## Assignment
Reproduce the entries shown below only from the line with "Retain a copy" down to the line with "4. **File a Police Report**", keeping both end lines and copying each one exactly.

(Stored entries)
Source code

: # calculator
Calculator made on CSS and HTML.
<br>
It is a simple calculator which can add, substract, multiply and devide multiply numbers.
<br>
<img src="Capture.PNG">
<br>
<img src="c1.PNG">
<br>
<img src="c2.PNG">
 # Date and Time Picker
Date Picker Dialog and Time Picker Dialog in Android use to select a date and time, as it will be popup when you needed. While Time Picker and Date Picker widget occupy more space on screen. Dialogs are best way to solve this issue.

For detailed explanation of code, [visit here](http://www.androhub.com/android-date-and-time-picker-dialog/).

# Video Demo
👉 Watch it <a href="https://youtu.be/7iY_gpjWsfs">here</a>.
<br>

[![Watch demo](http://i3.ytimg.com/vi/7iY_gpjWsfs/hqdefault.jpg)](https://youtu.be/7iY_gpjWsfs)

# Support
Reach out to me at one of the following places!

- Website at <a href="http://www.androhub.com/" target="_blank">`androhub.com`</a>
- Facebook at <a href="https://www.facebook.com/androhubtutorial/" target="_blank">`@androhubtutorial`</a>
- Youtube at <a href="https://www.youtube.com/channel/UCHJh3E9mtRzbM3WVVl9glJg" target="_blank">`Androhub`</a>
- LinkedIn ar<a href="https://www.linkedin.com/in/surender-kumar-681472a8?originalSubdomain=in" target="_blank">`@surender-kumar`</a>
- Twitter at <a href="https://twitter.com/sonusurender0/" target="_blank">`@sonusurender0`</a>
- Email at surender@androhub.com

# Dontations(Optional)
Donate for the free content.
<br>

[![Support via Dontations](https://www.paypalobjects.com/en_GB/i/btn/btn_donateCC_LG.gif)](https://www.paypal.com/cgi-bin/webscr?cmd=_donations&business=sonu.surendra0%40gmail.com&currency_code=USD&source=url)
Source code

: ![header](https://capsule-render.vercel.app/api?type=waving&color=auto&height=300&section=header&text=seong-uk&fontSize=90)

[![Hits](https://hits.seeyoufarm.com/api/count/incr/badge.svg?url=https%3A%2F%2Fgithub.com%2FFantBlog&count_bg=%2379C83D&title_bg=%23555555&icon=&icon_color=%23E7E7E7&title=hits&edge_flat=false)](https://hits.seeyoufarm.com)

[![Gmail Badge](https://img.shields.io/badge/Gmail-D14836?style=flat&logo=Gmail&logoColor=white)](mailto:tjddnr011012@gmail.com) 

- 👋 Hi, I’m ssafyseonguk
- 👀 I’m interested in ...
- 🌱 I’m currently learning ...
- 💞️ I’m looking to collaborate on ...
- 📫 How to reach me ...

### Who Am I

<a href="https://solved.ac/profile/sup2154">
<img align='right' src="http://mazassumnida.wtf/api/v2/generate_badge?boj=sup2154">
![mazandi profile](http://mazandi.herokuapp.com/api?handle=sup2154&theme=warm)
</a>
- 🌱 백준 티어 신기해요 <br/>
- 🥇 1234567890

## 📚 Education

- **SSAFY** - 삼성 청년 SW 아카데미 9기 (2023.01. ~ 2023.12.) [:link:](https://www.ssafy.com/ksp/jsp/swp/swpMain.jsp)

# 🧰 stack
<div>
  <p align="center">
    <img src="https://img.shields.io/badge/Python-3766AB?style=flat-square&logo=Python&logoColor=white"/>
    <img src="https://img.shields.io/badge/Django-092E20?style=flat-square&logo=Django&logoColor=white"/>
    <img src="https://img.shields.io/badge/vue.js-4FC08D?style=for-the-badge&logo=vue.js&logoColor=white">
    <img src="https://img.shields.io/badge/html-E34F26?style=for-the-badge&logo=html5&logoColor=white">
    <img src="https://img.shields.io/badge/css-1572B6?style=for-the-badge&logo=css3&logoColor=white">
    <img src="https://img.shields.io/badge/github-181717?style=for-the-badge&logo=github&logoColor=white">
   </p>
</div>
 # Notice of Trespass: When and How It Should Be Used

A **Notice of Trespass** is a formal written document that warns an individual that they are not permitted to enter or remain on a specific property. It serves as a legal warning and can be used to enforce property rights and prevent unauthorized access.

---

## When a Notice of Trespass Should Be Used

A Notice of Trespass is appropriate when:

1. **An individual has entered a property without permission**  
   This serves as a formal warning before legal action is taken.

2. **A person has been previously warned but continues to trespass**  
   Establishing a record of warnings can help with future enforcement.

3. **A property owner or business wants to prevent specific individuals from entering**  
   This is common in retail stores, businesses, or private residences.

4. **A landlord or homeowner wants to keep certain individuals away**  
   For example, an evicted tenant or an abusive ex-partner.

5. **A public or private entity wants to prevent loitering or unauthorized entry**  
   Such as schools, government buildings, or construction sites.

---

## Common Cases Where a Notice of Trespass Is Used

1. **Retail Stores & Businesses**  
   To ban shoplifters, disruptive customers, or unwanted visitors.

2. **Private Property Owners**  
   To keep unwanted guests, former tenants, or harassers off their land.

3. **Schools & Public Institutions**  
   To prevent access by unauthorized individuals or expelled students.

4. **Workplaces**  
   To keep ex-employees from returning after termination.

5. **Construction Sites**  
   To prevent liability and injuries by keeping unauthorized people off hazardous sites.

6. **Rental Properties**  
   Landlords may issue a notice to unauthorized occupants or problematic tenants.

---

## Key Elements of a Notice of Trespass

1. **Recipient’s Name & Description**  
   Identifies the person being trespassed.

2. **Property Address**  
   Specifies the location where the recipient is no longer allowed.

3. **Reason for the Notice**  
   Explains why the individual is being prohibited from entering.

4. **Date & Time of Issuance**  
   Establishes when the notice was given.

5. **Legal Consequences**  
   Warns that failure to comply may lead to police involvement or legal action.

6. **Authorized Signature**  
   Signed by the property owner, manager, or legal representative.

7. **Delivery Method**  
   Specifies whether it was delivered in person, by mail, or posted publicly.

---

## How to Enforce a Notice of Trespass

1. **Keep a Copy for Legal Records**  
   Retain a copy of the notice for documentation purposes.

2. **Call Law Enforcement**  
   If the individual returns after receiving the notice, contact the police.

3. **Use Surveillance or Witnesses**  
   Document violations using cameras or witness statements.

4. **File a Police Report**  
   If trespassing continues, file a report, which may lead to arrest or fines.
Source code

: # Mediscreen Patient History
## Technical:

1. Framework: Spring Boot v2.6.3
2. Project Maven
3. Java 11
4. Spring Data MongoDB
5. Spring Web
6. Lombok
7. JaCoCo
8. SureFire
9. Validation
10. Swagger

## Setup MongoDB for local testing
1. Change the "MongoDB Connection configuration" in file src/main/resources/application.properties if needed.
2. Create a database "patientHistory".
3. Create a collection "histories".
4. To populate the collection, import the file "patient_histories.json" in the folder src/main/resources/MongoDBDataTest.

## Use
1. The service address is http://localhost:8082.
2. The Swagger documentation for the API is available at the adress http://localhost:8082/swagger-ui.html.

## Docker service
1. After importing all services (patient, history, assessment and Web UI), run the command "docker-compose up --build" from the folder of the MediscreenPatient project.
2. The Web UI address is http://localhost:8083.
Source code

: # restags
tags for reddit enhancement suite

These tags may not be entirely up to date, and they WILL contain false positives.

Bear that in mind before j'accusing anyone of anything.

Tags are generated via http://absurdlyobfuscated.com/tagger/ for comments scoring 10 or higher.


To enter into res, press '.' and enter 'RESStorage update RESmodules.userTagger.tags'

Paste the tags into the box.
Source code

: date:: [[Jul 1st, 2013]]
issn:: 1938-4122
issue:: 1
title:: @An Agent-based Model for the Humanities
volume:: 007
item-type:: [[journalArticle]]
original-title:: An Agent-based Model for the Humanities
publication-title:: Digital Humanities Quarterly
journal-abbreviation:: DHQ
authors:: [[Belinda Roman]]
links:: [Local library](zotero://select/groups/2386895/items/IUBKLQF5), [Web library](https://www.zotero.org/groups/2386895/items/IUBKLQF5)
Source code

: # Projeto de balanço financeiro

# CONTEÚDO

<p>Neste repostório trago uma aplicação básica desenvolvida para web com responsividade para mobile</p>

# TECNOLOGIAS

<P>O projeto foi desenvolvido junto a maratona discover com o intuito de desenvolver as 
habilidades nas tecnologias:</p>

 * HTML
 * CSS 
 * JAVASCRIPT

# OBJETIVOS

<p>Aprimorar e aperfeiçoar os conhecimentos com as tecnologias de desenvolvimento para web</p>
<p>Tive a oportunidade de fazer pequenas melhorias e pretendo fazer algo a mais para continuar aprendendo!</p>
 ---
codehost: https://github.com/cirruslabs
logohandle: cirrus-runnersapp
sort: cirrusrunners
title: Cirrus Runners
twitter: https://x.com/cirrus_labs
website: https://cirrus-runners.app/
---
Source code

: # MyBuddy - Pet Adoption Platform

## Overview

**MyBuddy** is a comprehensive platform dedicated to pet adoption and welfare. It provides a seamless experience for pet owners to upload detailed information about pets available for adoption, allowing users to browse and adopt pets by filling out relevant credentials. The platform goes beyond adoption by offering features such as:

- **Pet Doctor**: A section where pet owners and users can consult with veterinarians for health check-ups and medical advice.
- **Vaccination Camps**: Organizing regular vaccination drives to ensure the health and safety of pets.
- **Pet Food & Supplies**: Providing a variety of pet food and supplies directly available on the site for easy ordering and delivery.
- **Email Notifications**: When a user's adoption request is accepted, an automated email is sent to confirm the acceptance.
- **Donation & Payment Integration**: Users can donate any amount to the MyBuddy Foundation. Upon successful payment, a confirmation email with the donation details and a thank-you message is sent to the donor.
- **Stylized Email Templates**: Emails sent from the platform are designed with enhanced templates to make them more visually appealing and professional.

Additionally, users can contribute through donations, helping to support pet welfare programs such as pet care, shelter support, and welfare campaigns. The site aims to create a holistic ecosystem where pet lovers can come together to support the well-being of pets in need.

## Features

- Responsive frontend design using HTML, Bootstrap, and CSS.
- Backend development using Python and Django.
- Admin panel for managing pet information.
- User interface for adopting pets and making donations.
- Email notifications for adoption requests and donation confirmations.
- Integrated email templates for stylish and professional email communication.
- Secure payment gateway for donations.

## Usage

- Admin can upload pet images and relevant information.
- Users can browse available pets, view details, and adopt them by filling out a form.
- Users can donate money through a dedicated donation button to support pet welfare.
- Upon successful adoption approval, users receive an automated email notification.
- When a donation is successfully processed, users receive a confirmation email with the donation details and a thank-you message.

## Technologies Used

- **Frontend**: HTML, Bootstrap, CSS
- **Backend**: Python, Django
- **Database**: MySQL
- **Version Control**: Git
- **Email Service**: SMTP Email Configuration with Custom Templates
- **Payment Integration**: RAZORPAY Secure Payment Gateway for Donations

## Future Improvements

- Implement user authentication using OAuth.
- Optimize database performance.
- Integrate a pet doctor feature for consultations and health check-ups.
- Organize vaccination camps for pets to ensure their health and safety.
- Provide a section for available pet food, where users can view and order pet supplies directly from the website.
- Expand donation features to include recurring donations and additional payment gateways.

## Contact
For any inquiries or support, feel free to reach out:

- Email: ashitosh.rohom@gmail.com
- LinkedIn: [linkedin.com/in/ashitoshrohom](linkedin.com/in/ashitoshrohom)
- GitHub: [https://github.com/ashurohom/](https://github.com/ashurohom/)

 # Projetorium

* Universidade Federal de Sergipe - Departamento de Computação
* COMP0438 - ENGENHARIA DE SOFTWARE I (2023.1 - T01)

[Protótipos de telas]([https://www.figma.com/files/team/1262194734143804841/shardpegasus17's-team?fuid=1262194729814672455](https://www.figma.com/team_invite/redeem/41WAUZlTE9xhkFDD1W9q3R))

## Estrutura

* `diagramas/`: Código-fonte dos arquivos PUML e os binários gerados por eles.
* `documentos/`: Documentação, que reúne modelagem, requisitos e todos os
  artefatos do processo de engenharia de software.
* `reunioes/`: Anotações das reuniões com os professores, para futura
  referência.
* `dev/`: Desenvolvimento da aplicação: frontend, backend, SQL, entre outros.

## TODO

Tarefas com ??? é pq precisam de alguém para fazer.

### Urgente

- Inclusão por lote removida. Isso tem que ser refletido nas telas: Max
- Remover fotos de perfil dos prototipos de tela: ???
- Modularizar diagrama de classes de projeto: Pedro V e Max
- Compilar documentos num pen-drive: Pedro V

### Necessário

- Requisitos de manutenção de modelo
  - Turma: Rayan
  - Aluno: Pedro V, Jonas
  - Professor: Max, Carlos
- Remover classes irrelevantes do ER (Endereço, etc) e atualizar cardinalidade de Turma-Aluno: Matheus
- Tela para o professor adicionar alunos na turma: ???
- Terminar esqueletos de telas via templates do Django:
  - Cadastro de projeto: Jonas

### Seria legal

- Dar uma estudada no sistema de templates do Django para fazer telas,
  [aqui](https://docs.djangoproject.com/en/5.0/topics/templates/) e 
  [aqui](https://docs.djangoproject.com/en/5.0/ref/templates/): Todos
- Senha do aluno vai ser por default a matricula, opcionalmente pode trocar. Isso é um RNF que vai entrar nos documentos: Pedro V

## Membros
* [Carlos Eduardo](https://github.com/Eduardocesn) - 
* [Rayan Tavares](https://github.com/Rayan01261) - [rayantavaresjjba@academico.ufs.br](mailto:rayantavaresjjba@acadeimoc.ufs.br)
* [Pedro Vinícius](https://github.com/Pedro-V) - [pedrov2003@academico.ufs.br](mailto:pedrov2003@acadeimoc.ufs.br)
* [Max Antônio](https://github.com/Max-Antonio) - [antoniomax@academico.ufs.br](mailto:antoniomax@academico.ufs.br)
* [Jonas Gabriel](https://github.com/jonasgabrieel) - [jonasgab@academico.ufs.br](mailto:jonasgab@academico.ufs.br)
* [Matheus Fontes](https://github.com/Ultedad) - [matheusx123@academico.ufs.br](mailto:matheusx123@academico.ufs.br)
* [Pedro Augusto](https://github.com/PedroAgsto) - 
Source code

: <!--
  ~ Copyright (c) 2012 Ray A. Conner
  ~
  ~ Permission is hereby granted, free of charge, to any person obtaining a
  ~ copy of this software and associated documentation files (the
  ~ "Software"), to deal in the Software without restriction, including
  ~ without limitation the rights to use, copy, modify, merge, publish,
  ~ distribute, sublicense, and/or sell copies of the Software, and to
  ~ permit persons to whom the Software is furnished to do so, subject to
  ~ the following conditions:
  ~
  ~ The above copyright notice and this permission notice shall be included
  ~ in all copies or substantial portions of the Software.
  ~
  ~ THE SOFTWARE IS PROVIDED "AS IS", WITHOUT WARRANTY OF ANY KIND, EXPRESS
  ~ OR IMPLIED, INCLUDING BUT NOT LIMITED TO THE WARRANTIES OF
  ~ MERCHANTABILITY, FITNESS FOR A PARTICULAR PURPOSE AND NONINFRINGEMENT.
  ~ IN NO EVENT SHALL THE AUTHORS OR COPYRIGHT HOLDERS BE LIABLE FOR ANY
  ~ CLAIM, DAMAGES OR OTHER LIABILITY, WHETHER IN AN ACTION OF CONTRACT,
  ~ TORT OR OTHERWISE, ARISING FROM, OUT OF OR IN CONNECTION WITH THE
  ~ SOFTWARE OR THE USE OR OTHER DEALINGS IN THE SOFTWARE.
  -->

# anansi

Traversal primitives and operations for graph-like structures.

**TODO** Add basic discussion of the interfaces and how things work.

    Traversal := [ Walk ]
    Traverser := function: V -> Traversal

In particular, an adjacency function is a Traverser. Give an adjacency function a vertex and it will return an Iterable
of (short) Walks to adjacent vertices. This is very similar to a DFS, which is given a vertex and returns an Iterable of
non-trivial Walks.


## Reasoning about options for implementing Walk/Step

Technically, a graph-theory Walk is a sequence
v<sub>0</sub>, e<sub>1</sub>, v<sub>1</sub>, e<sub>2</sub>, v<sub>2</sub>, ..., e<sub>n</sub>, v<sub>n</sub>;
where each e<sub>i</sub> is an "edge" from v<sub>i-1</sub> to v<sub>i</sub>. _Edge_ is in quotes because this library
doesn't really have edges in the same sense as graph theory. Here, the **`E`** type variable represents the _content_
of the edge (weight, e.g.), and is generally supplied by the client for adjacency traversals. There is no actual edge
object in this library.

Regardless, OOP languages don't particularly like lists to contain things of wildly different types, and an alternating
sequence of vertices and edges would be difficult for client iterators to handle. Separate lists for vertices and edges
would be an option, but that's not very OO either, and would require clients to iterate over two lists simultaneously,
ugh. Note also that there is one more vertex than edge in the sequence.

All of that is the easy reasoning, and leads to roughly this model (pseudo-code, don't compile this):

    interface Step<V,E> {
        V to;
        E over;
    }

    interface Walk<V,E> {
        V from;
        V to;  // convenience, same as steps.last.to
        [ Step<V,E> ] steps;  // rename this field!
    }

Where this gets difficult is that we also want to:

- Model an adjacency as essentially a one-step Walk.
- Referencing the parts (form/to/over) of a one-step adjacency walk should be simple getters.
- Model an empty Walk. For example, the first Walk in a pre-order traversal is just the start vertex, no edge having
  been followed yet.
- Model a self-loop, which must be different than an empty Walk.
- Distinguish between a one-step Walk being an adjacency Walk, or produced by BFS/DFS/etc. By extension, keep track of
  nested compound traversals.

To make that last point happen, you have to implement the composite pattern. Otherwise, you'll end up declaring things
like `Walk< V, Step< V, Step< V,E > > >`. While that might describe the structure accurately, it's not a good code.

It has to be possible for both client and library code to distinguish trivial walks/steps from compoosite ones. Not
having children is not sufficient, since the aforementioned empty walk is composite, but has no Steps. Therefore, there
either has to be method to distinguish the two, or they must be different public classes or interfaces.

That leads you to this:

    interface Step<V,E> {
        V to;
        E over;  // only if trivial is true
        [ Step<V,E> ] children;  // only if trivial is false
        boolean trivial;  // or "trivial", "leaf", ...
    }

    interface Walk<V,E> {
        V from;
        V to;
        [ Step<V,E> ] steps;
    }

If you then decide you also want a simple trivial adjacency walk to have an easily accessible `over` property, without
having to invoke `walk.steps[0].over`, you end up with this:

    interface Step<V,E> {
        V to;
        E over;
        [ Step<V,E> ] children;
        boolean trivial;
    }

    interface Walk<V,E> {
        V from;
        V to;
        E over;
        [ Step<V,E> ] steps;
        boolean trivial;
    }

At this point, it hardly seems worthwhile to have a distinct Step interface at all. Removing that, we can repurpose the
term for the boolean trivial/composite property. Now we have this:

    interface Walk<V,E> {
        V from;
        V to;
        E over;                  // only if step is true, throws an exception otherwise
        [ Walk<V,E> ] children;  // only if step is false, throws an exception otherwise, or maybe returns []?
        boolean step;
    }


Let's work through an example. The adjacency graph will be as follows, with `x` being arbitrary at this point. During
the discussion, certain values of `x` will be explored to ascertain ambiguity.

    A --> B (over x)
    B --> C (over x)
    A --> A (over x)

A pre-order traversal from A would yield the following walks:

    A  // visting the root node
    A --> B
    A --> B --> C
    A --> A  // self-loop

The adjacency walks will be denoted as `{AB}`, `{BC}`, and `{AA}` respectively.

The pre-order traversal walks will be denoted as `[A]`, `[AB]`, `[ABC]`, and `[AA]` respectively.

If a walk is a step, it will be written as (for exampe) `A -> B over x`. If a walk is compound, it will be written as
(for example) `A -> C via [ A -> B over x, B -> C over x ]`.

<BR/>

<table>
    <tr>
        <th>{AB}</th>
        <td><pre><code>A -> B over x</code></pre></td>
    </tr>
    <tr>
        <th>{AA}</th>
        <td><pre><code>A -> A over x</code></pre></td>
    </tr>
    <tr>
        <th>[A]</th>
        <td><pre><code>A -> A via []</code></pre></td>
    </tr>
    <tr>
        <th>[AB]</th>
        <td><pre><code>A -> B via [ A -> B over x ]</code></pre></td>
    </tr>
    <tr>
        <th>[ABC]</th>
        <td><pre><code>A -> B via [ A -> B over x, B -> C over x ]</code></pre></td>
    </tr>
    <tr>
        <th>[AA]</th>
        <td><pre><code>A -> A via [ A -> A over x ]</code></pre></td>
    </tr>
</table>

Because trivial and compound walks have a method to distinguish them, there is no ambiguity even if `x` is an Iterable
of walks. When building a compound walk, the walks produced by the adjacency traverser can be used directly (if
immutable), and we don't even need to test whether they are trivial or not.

## Output
   Retain a copy of the notice for documentation purposes.

2. **Call Law Enforcement**  
   If the individual returns after receiving the notice, contact the police.

3. **Use Surveillance or Witnesses**  
   Document violations using cameras or witness statements.

4. **File a Police Report**  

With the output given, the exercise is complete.